A cela s’ajoute un impressionnant sentiment de culpabilité : tout au long du roman, Huck se débat avec le fait d’aider Jim. « Ma conscience reprenait chaque fois le dessus et répétait : « Mais tu savais bien qu’il s’enfuyait pour gagner sa liberté, et tu aurais pu tout de suite aller à terre le dénoncer ». J’avais tellement honte de moi que je me sentais presque envie de me détruire. (…) Ce nègre que j’avais en somme aidé à s’enfuir me disait carrément qu’il irait voler ses enfants ! Des enfants qui appartenaient à un homme que je ne connaissais même pas et qui ne m’avait jamais rien fait ». C’est non par les livres mais en s’appuyant sur les faits et ses émotions que Huck change progressivement : il côtoie des escrocs, voit des villages entiers sombrer par leur crédulité religieuse, il regarde une société pétrie de principes et de religion chercher à berner et à tirer avantage des autres. Et chaque matin, il regarde Jim pleurer, il découvre son histoire, celle de l’esclavage, et constate sa présence paternelle à ses côtés : « Il pensait à sa femme et à ses enfants, qui étaient restés là-bas ; et il avait le coeur gros et il regrettait sa maison, qu’il n’avait jamais quittée jusqu’ici ; je crois vraiment qu’il aimait son monde autant qu’un Blanc. Ca ne semble pas naturel, et pourtant c’était bien vrai ». Après des jours de lutte intérieure, il décide à l’encontre de toute la morale qu’il a glanée ici et là : « Et bien ! tant pis, j’irai en enfer. (…) J’écartai tout ça de ma tête et décidai que je reviendrais au mal, puisque c’était ma voie, et que j’avais été élevé ainsi. Et, pour commencer, j’allais essayer essayer de délivrer Jim une fois de plus ».

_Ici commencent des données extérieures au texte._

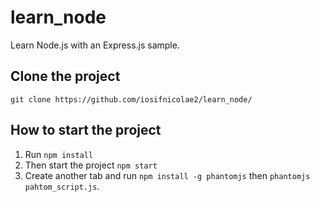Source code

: # learn_node
Learn Node.js with an Express.js sample.

## Clone the project
`git clone https://github.com/iosifnicolae2/learn_node/`

## How to start the project
1. Run `npm install`
2. Then start the project `npm start`
3. Create another tab and run `npm install -g phantomjs` then `phantomjs pahtom_script.js`.
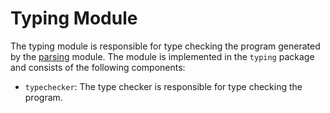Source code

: # Typing Module

The typing module is responsible for type checking the program generated by the [parsing](../parsing/) module. The module is implemented in the `typing` package and consists of the following components:

- `typechecker`: The type checker is responsible for type checking the program.
<!-- TODO: Add more -->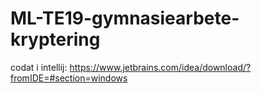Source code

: # ML-TE19-gymnasiearbete-kryptering


codat i intellij:
https://www.jetbrains.com/idea/download/?fromIDE=#section=windows
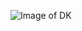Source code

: ![Image of DK](https://mario.wiki.gallery/images/thumb/b/b5/SuperMarioParty_DonkeyKong.png/250px-SuperMarioParty_DonkeyKong.png)
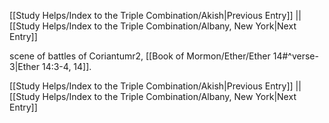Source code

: [[Study Helps/Index to the Triple Combination/Akish|Previous Entry]]  ||  [[Study Helps/Index to the Triple Combination/Albany, New York|Next Entry]]

 scene of battles of Coriantumr2, [[Book of Mormon/Ether/Ether 14#^verse-3|Ether 14:3-4, 14]].

[[Study Helps/Index to the Triple Combination/Akish|Previous Entry]]  ||  [[Study Helps/Index to the Triple Combination/Albany, New York|Next Entry]]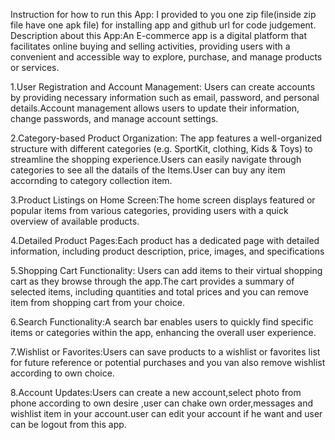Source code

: Instruction for how to run this App: I provided to you one zip file(inside zip file have one apk file) for installing app and github url for code judgement.
Description about this App:An E-commerce app is a digital platform that facilitates online buying and selling activities, providing users with a convenient and accessible way to explore, purchase, and manage products or services.

1.User Registration and Account Management: Users can create accounts by providing necessary information such as email, password, and personal details.Account management allows users to update their information, change passwords, and manage account settings.

2.Category-based Product Organization: The app features a well-organized structure with different categories (e.g. SportKit, clothing, Kids & Toys) to streamline the shopping experience.Users can easily navigate through categories to see all the datails of the Items.User can buy any item accornding to category collection item.

3.Product Listings on Home Screen:The home screen displays featured or popular items from various categories, providing users with a quick overview of available products.

4.Detailed Product Pages:Each product has a dedicated page with detailed information, including product description, price, images, and specifications

5.Shopping Cart Functionality: Users can add items to their virtual shopping cart as they browse through the app.The cart provides a summary of selected items, including quantities and total prices and you can remove item from shopping cart from your choice.

6.Search Functionality:A search bar enables users to quickly find specific items or categories within the app, enhancing the overall user experience.

7.Wishlist or Favorites:Users can save products to a wishlist or favorites list for future reference or potential purchases and you van also remove wishlist according to own choice.

8.Account Updates:Users can create a new account,select photo from phone according to own desire ,user can chake own order,messages and wishlist item in your account.user can edit your account if he want and user can be logout from this app.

Au fond, et pour en revenir au générique du dessin animé Tom Sawyer, le héros de toutes ces aventures pour Mark Twain, le héros « symbole de la liberté« , le héros « qui n’a peur de rien« , c’est bien Huckleberry Finn.

Mais ne nous laissons pas aveugler par l’agacement que fait surgir Tom. Voici deux enfants qui estiment ne pas compter dans le monde. L’un refuse cette injustice et clame le plus fort possible son existence, l’autre, humble et précautionneux, préfère fuir et rester dans l’ombre. Tous deux témoignent pour Mark Twain du bourrage de crâne religieux et politique subis par les plus jeunes, de la famille à l’école, et qui pour survivre deviennent des masques. Soit ils renoncent à leurs valeurs et se fondent dans la masse, soit ils vivent selon elles mais dans l’exil social, soit ils les caricaturent et se perdent au passage.

Mais je ne m’avance pas plus car Mark Twain avertit, « Quiconque essaiera d’y trouver une morale sera exilé »

Mark Twain, Les Aventures de Tom Sawyer (trad. F. de Gaïl), 2008, Les Aventures de Huckeberry Finn (trad. S. Nétillard), 2017, Folio Junior.